Problem statement: Among the entries below, find every line that has "thesis" and pull it out.

Excerpts from a dataset:
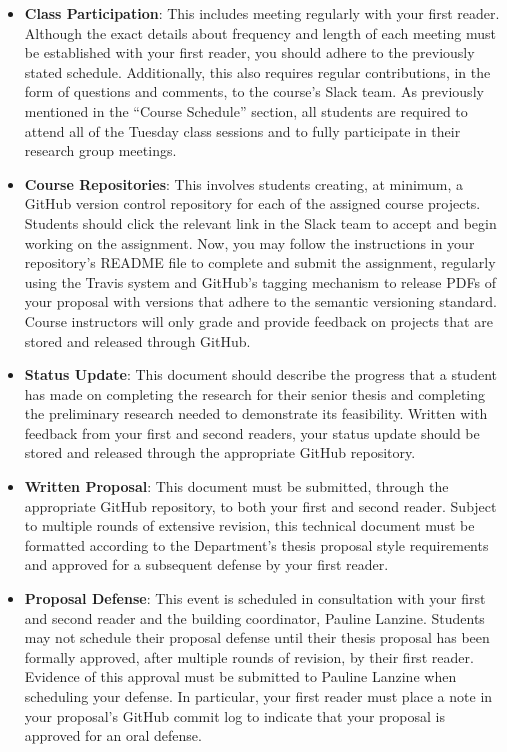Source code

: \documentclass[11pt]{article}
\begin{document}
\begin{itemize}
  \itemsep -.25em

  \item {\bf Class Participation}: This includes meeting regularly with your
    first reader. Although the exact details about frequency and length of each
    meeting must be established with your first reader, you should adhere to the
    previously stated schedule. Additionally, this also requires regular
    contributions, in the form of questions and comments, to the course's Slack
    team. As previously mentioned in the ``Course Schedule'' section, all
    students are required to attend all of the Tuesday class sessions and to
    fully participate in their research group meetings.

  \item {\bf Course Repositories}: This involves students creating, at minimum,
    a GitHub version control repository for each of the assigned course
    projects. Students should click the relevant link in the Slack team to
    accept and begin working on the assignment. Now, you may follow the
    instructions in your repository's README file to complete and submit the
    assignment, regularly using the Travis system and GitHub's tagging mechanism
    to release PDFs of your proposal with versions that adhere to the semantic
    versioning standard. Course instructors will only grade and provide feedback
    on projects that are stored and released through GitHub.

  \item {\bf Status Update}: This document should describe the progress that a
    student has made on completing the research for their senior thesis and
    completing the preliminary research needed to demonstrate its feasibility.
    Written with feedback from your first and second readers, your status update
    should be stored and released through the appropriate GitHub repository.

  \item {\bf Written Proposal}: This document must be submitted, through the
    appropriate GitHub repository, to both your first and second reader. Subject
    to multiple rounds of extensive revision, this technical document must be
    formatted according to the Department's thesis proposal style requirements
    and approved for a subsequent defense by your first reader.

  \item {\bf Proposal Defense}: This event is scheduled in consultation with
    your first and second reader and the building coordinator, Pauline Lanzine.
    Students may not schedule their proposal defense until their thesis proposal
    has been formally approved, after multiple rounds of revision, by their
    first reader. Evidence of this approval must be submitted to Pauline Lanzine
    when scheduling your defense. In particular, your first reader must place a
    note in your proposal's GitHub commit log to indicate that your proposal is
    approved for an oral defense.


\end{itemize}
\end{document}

---

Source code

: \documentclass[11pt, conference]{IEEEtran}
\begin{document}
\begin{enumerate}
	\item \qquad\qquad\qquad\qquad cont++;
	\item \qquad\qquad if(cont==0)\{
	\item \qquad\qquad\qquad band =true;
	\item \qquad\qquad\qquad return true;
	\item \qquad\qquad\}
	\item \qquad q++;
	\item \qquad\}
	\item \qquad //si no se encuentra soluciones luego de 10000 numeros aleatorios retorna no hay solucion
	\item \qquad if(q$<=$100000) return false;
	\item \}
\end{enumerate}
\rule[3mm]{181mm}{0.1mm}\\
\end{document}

Your solution:
    student has made on completing the research for their senior thesis and
    formatted according to the Department's thesis proposal style requirements
    Students may not schedule their proposal defense until their thesis proposal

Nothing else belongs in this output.